General information
- Location: Pedda Avutapale, Krishna district, Andhra Pradesh India
- Coordinates: 16°33′45″N 80°50′24″E﻿ / ﻿16.562548°N 80.839969°E
- Elevation: 22 m (72 ft)
- System: Indian Railways station
- Owner: Indian Railways
- Operator: South Central Railway
- Line: Visakhapatnam–Vijayawada section of Howrah–Chennai main line
- Platforms: 2, side platforms are gravel
- Tracks: 2 5 ft 6 in (1,676 mm) broad gauge

Construction
- Structure type: Standard (on ground station)
- Parking: Not available

Other information
- Station code: PAVP

History
- Electrified: 1995–96

= Peda Avutapalle railway station =

Railway station in Andhra Pradesh, India

Pedda Avutapale railway station (station code:PAVP) is an Indian Railways station in Peda Avutapalle village of Andhra Pradesh. It lies on the Vijayawada–Nidadavolu loop line of Howrah–Chennai main line and is administered under Vijayawada railway division of South Central Railway zone.
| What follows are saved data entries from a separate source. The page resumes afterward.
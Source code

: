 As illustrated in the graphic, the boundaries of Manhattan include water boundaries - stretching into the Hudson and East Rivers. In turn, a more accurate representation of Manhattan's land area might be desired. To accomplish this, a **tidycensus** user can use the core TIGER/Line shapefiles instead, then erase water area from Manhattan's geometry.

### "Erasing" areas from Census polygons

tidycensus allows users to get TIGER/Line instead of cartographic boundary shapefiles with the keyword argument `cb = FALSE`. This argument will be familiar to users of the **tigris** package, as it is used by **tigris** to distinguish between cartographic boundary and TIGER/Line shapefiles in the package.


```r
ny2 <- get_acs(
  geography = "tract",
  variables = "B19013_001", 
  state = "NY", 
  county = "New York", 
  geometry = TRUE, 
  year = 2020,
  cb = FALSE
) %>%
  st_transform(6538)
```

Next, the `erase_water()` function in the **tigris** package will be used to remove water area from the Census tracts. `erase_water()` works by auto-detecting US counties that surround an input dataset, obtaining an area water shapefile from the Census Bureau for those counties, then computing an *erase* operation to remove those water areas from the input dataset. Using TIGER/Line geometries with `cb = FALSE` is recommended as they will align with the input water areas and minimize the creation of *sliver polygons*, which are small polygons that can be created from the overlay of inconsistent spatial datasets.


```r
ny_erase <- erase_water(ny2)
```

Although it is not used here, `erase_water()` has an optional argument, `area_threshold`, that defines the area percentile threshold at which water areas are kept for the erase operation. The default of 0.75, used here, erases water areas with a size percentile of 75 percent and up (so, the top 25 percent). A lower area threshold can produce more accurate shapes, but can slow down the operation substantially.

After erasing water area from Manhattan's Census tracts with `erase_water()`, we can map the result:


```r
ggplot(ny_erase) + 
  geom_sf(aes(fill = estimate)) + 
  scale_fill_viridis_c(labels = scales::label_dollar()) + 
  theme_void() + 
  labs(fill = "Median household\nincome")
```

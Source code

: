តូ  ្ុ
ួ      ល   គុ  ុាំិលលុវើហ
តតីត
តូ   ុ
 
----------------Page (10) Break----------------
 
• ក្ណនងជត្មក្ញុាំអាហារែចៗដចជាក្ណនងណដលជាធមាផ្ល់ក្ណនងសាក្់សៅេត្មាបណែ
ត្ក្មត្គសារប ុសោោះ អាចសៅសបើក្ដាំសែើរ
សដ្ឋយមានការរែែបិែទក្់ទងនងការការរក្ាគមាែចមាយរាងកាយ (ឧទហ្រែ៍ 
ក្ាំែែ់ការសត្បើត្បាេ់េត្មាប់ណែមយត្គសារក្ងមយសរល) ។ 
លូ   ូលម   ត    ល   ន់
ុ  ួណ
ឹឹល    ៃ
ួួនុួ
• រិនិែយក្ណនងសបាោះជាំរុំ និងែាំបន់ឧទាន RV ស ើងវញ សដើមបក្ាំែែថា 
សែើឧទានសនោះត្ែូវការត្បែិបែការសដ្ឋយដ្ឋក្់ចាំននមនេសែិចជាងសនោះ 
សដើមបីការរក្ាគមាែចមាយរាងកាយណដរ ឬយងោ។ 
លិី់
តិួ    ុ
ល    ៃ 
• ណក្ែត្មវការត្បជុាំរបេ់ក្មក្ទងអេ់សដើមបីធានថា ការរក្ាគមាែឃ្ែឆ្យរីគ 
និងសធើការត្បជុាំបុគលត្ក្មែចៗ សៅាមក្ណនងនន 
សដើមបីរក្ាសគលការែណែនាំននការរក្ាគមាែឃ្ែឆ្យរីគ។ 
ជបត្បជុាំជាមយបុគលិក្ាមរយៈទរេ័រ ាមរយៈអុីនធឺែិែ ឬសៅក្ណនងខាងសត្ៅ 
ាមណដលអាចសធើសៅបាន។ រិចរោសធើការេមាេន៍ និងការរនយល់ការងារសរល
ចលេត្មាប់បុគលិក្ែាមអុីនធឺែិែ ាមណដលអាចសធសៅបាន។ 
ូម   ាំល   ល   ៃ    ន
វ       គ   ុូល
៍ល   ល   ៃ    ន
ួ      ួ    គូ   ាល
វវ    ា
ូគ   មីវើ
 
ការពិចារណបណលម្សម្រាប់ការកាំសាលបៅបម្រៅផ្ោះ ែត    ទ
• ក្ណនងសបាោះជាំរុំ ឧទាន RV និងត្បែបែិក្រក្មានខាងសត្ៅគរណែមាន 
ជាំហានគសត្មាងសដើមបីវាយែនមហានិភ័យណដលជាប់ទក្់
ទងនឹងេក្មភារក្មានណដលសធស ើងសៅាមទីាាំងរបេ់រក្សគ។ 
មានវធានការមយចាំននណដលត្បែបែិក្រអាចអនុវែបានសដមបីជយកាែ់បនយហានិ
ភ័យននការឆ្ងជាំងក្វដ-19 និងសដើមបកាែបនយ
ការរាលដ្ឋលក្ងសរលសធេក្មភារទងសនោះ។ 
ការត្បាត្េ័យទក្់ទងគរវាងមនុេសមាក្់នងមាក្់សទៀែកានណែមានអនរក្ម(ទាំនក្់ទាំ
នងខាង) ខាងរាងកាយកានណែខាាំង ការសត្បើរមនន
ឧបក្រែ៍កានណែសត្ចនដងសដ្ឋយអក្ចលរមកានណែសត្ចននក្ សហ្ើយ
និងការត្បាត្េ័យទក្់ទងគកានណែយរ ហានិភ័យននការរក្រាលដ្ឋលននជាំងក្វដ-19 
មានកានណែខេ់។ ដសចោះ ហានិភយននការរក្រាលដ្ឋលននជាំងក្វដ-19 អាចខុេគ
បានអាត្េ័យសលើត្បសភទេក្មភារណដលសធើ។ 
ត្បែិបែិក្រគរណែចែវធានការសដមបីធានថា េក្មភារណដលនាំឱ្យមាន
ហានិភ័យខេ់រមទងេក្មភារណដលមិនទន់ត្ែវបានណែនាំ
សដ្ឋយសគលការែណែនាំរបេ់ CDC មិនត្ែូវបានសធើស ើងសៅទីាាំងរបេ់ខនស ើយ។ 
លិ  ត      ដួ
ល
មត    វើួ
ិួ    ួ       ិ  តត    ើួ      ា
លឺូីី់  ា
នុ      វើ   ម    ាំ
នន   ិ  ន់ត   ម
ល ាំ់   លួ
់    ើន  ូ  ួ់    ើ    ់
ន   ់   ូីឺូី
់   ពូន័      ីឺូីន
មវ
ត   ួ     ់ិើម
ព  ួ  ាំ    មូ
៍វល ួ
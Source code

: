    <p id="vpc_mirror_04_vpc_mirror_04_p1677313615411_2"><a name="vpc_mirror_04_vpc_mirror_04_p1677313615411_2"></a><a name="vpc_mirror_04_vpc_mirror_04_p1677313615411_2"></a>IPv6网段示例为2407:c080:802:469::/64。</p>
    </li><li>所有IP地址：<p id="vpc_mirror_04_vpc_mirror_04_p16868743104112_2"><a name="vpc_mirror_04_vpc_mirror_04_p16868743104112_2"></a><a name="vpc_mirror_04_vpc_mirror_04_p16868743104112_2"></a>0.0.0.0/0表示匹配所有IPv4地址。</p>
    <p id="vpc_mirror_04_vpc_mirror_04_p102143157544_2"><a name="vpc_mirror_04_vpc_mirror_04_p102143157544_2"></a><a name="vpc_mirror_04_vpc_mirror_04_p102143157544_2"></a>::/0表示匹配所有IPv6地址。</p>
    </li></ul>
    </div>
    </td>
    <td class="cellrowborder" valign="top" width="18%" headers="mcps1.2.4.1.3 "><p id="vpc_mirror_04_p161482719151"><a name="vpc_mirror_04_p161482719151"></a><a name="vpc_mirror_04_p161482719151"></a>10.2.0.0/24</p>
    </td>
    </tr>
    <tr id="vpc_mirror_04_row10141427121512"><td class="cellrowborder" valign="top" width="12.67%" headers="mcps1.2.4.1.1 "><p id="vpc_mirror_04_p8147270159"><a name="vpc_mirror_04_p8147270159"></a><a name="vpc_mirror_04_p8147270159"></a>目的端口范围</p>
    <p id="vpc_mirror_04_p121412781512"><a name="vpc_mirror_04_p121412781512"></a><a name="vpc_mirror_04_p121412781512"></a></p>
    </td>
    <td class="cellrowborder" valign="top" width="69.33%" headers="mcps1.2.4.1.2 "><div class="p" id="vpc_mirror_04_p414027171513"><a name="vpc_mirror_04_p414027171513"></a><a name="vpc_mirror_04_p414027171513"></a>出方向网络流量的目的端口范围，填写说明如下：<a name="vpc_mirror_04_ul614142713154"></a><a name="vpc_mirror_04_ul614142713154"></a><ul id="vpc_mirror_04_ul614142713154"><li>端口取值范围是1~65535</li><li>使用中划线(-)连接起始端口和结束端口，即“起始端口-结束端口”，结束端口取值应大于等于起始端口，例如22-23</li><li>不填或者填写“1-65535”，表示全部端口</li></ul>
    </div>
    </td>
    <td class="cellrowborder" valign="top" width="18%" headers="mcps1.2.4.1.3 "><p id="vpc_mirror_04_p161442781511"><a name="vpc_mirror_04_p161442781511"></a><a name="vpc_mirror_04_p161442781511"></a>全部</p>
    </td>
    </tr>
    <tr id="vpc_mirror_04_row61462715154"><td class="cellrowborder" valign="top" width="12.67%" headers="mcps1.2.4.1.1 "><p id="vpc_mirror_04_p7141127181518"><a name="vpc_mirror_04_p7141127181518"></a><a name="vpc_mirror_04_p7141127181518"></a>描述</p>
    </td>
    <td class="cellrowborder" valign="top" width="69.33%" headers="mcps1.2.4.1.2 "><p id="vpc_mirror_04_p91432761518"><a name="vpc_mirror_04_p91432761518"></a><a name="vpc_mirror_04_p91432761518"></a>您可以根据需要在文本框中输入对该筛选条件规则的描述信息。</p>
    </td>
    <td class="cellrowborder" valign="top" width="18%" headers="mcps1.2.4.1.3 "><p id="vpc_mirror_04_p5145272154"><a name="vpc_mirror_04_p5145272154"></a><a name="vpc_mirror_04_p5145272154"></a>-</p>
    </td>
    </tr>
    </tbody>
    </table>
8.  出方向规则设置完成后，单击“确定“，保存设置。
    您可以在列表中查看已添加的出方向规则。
Eight trains halt at the station each day.

==History==
Between 1893 and 1896, 1288 km of the East Coast State Railway, between Vijayawada and Cuttack, was opened for traffic. The southern part of the East Coast State Railway (from Waltair to Vijayawada) was taken over by Madras Railway in 1901.

==Electrification==
The Mustabad–Gannavaram–Nuzvid–Bhimadolu sector was electrified in 1995–96.

== Classification ==
Peda Avutapalle railway station is categorized as a Non-Suburban Grade-6 (NSG-6) station in the Vijayawada railway division.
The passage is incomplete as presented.